• **Exercise goal**: Your task is to copy the stretch of lines in the records below that begins with the line containing "<br />**Selects only lines 1, 3**." and ends with the line containing "- _Globally set", exactly as written, with nothing added.

Entries provided START

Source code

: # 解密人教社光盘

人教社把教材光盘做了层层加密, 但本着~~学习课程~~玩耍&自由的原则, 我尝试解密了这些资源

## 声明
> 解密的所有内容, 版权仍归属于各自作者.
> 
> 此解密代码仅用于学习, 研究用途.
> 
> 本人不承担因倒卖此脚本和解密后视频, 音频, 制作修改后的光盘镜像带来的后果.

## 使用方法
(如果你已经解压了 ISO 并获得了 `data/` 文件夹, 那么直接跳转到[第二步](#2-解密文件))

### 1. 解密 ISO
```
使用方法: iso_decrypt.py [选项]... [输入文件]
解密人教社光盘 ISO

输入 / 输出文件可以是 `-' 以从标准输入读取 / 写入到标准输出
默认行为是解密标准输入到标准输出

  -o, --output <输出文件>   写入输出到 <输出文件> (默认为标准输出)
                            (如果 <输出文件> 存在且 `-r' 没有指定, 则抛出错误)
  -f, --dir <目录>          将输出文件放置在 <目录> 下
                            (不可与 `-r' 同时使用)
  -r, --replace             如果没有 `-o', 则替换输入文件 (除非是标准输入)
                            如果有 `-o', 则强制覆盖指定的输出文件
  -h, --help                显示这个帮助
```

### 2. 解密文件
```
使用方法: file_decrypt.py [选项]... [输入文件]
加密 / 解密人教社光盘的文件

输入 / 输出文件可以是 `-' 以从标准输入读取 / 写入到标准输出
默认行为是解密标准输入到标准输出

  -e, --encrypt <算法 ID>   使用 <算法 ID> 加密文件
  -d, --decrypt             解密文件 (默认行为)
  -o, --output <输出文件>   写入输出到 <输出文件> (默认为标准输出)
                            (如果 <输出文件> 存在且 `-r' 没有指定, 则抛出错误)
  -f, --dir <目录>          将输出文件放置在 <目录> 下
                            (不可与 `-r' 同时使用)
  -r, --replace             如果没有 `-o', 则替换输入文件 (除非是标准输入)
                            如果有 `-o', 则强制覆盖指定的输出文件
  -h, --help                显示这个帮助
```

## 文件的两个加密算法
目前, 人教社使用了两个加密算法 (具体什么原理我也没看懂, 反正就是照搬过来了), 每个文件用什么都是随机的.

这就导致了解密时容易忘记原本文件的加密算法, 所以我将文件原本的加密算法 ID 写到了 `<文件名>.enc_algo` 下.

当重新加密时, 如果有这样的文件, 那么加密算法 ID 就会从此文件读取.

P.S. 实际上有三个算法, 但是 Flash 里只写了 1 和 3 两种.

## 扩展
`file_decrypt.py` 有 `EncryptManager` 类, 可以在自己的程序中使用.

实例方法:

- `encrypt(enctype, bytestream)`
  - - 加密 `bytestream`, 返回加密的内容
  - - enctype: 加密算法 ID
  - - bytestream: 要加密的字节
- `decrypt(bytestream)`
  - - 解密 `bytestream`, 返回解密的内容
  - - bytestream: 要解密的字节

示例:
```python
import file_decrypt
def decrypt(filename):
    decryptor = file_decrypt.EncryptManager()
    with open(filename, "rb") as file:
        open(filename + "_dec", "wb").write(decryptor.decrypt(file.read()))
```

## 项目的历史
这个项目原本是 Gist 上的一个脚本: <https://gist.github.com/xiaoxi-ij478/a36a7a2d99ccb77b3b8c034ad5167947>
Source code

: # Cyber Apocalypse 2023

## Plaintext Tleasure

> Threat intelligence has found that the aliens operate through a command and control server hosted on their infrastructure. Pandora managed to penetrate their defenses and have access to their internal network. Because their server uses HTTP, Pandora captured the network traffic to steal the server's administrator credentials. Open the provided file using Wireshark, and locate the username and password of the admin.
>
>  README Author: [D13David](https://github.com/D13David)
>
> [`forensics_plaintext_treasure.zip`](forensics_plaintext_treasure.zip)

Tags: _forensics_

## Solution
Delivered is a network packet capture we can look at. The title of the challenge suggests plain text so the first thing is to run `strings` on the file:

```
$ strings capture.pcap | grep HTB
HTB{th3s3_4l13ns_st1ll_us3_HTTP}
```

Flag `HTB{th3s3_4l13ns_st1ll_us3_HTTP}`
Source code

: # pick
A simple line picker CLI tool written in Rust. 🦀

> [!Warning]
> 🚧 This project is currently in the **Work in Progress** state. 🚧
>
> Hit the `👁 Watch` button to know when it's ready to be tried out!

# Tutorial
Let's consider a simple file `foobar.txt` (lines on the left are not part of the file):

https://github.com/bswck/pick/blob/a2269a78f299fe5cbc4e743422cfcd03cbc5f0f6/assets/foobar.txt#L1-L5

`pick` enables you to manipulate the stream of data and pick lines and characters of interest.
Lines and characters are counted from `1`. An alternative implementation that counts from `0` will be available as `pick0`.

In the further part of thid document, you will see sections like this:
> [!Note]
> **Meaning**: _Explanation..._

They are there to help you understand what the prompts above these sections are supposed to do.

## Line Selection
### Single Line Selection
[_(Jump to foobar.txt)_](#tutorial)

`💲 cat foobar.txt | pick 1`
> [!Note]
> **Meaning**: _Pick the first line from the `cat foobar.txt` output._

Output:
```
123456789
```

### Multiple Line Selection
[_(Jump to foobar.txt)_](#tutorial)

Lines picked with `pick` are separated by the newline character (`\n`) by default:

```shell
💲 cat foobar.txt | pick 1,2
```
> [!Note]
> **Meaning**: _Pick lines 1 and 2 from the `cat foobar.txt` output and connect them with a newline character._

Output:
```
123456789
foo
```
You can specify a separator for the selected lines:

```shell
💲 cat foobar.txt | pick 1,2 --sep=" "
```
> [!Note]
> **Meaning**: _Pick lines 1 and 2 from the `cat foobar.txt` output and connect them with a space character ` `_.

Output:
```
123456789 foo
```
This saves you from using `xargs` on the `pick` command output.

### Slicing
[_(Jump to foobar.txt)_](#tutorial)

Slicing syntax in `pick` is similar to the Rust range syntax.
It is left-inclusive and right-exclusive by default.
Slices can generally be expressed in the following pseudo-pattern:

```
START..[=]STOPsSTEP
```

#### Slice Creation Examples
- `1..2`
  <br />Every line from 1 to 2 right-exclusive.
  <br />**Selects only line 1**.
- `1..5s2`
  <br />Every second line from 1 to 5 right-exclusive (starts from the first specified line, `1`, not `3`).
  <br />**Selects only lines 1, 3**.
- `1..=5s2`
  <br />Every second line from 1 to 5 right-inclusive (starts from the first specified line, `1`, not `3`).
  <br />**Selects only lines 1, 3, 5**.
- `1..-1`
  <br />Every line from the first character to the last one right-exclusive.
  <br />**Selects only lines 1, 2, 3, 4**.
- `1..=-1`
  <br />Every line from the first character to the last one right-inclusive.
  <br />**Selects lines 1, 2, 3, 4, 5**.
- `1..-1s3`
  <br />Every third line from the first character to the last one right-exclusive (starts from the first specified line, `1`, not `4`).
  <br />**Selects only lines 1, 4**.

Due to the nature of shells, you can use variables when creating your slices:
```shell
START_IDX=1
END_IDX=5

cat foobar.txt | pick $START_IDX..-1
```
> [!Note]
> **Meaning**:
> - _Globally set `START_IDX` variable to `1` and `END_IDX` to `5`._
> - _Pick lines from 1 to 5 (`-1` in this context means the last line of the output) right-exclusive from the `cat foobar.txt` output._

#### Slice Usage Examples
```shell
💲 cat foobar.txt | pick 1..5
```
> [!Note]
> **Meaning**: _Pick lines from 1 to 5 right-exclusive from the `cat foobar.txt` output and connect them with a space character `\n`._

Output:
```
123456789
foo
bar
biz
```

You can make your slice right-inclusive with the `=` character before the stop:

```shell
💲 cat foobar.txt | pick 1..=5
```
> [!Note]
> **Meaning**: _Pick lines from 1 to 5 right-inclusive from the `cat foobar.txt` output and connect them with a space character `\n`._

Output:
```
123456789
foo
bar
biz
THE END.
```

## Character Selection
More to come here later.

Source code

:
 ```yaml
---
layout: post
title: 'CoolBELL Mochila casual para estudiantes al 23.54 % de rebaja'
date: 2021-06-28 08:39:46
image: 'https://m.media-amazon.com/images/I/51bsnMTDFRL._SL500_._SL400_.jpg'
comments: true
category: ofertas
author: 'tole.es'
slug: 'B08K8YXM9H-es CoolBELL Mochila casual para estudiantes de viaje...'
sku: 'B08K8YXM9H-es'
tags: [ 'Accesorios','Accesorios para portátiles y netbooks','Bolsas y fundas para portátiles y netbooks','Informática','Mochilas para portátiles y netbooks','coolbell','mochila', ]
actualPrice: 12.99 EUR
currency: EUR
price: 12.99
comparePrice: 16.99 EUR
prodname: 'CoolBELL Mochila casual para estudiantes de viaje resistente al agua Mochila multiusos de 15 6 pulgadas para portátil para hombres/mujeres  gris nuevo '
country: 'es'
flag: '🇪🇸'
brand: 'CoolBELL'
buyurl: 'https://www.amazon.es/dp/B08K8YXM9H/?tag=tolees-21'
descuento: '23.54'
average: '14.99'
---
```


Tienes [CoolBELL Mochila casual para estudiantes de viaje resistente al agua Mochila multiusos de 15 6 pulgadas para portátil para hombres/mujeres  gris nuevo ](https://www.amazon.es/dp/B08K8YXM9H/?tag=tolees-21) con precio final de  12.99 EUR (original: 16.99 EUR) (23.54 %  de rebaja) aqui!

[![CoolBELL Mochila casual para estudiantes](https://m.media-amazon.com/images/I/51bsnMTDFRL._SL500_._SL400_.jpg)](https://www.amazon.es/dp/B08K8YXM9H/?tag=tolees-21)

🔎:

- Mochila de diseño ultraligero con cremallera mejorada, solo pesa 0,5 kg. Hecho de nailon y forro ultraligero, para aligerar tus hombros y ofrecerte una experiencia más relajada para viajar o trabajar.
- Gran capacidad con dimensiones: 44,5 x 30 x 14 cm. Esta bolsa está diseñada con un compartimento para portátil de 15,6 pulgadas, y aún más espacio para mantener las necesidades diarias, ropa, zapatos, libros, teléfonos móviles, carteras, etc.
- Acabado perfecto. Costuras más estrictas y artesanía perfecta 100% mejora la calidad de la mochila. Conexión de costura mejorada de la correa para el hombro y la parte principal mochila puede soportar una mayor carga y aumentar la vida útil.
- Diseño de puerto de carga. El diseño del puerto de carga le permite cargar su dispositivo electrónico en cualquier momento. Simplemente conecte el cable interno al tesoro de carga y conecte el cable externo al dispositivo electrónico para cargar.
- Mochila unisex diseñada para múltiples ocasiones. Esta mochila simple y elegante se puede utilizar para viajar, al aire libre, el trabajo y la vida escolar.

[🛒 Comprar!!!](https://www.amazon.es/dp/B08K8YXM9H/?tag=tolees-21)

Entries provided END

• **Task result**:
  <br />**Selects only lines 1, 3**.
- `1..=5s2`
  <br />Every second line from 1 to 5 right-inclusive (starts from the first specified line, `1`, not `3`).
  <br />**Selects only lines 1, 3, 5**.
- `1..-1`
  <br />Every line from the first character to the last one right-exclusive.
  <br />**Selects only lines 1, 2, 3, 4**.
- `1..=-1`
  <br />Every line from the first character to the last one right-inclusive.
  <br />**Selects lines 1, 2, 3, 4, 5**.
- `1..-1s3`
  <br />Every third line from the first character to the last one right-exclusive (starts from the first specified line, `1`, not `4`).
  <br />**Selects only lines 1, 4**.

Due to the nature of shells, you can use variables when creating your slices:
```shell
START_IDX=1
END_IDX=5

cat foobar.txt | pick $START_IDX..-1
```
> [!Note]
> **Meaning**:
> - _Globally set `START_IDX` variable to `1` and `END_IDX` to `5`._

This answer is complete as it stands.